*Description of the task*: Using the records that follow, count the lines containing the word "expose" and give that number only.

---- Data for this task

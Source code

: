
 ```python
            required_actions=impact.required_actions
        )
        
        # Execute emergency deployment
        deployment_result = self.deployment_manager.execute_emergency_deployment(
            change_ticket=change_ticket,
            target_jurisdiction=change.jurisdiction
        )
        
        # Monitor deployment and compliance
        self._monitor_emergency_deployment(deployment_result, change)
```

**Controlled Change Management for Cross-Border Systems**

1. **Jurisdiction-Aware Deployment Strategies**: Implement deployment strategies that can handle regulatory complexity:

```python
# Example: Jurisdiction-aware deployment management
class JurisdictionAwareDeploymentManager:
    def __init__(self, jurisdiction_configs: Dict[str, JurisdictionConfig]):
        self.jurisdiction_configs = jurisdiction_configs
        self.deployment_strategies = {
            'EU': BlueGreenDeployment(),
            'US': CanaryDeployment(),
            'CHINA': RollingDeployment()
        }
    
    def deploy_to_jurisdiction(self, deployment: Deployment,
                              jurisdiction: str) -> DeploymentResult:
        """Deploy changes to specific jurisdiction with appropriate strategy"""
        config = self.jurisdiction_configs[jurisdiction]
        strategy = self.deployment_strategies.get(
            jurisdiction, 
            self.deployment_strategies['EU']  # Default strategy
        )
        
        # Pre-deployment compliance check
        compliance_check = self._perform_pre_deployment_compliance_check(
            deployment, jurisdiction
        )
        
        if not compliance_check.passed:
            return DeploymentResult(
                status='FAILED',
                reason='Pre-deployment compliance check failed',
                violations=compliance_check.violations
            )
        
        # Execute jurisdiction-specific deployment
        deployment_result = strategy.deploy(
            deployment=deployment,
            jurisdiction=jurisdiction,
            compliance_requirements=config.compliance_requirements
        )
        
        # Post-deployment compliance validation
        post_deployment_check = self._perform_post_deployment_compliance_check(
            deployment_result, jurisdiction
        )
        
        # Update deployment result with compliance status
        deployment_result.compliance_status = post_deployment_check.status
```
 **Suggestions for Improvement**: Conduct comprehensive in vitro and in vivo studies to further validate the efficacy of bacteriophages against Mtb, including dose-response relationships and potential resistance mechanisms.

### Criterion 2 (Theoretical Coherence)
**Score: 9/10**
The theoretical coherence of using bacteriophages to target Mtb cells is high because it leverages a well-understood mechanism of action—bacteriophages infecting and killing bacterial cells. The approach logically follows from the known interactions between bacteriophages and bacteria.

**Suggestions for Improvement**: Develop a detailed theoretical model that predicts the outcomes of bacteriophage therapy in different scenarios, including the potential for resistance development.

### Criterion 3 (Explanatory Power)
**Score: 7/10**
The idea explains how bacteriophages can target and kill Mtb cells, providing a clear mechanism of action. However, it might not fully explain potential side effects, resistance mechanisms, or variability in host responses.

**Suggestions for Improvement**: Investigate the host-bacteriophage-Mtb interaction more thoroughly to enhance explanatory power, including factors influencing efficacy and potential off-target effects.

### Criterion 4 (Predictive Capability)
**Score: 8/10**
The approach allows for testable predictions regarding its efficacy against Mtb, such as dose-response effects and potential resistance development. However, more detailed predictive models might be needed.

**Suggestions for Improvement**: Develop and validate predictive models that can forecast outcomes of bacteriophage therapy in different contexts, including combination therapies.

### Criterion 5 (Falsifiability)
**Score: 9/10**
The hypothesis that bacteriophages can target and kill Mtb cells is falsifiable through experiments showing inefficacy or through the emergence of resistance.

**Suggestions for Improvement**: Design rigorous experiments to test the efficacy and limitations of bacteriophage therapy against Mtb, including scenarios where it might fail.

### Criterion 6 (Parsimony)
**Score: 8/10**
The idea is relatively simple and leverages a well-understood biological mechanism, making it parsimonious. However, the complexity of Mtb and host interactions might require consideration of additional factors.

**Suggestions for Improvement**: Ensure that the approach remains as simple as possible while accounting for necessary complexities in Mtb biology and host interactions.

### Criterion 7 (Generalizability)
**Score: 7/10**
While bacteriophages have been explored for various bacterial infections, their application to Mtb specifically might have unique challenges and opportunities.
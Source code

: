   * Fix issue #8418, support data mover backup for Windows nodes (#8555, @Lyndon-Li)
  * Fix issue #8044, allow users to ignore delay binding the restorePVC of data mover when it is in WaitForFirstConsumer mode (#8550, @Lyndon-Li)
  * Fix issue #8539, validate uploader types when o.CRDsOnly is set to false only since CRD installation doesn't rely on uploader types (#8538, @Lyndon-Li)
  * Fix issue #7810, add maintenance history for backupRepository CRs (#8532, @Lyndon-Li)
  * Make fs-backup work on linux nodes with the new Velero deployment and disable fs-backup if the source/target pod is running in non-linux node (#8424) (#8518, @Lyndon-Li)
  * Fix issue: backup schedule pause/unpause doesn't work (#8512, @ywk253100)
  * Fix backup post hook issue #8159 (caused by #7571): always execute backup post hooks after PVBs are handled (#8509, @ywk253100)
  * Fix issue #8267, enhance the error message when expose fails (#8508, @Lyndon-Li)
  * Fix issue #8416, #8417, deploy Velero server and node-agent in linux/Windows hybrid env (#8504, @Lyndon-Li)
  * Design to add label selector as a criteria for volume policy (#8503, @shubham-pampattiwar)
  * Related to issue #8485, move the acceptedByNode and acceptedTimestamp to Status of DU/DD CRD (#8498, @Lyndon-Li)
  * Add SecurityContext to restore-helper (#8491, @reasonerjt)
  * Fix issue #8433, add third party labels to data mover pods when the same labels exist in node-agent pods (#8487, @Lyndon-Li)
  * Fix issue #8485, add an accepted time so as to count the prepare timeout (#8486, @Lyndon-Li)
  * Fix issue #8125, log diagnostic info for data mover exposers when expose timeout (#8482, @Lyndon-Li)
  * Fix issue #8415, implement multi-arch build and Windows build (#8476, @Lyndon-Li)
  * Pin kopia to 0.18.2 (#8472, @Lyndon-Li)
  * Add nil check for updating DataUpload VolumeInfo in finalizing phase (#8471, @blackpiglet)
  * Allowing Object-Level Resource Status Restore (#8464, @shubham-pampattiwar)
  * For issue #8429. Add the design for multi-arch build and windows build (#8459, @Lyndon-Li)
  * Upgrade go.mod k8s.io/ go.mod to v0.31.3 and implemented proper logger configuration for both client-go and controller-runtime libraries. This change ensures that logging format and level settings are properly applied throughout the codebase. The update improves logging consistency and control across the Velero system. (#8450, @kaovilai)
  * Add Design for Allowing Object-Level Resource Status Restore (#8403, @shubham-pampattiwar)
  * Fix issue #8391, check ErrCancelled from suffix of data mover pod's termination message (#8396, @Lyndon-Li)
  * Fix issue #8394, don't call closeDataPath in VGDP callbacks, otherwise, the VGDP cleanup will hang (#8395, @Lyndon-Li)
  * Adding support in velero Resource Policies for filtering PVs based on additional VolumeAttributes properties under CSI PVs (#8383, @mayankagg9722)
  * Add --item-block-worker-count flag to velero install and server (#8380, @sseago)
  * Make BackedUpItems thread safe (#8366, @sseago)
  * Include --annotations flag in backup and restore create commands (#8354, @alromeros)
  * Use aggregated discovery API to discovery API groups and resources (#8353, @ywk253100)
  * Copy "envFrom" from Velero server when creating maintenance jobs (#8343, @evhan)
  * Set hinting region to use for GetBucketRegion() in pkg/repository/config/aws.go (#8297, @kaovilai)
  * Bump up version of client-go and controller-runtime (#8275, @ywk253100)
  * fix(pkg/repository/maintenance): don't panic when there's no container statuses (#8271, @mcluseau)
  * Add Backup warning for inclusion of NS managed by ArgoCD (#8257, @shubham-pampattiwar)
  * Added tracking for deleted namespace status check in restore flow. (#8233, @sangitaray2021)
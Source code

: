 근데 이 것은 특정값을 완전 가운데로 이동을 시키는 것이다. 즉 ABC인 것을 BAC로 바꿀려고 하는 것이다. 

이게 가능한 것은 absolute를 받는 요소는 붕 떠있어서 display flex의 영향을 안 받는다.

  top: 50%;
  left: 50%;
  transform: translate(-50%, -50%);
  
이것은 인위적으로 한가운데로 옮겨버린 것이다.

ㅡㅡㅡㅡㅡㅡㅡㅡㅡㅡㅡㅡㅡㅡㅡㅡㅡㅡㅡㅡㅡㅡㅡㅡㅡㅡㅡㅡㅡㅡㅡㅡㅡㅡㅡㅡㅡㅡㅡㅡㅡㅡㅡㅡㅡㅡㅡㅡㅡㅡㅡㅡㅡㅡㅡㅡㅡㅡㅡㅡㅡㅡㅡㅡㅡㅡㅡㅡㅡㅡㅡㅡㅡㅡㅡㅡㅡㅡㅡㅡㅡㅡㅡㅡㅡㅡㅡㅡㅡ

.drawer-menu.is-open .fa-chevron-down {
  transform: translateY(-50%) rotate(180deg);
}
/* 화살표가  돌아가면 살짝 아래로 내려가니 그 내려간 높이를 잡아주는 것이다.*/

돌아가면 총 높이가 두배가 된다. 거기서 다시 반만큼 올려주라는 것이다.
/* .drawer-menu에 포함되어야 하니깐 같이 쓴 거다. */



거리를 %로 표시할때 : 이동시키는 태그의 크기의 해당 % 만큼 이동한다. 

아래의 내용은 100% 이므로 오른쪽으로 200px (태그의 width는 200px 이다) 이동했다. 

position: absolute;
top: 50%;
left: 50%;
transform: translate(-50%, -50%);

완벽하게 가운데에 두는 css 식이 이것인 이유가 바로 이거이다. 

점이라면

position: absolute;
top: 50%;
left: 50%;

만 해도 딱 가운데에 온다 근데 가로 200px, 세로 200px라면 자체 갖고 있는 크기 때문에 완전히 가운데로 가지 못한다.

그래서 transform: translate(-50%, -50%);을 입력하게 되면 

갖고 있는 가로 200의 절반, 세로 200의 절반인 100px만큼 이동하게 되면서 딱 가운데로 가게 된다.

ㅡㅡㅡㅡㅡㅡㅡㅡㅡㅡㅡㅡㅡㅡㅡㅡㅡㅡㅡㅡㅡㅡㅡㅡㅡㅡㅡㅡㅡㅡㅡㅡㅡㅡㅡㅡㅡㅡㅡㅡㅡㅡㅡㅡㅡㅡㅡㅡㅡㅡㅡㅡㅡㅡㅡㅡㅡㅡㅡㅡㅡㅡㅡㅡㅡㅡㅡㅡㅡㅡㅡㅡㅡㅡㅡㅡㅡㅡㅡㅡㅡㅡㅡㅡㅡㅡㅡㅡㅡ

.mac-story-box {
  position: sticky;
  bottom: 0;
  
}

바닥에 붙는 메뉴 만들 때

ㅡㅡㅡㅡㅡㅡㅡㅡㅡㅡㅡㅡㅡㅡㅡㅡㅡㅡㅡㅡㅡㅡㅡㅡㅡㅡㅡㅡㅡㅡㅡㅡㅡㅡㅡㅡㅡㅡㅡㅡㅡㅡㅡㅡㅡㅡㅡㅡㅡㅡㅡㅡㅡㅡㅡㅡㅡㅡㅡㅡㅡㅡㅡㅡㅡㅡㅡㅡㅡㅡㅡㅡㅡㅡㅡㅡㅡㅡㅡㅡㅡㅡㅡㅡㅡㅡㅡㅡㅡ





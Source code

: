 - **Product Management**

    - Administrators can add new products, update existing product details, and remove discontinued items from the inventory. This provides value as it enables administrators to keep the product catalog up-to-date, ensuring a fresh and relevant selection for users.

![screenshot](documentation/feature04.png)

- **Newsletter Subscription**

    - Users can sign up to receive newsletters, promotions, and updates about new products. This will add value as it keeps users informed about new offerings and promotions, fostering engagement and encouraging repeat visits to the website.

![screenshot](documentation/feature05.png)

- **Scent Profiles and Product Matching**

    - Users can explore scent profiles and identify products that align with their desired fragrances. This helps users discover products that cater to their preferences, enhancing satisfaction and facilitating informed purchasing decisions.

--------

*Answer to this task*: 2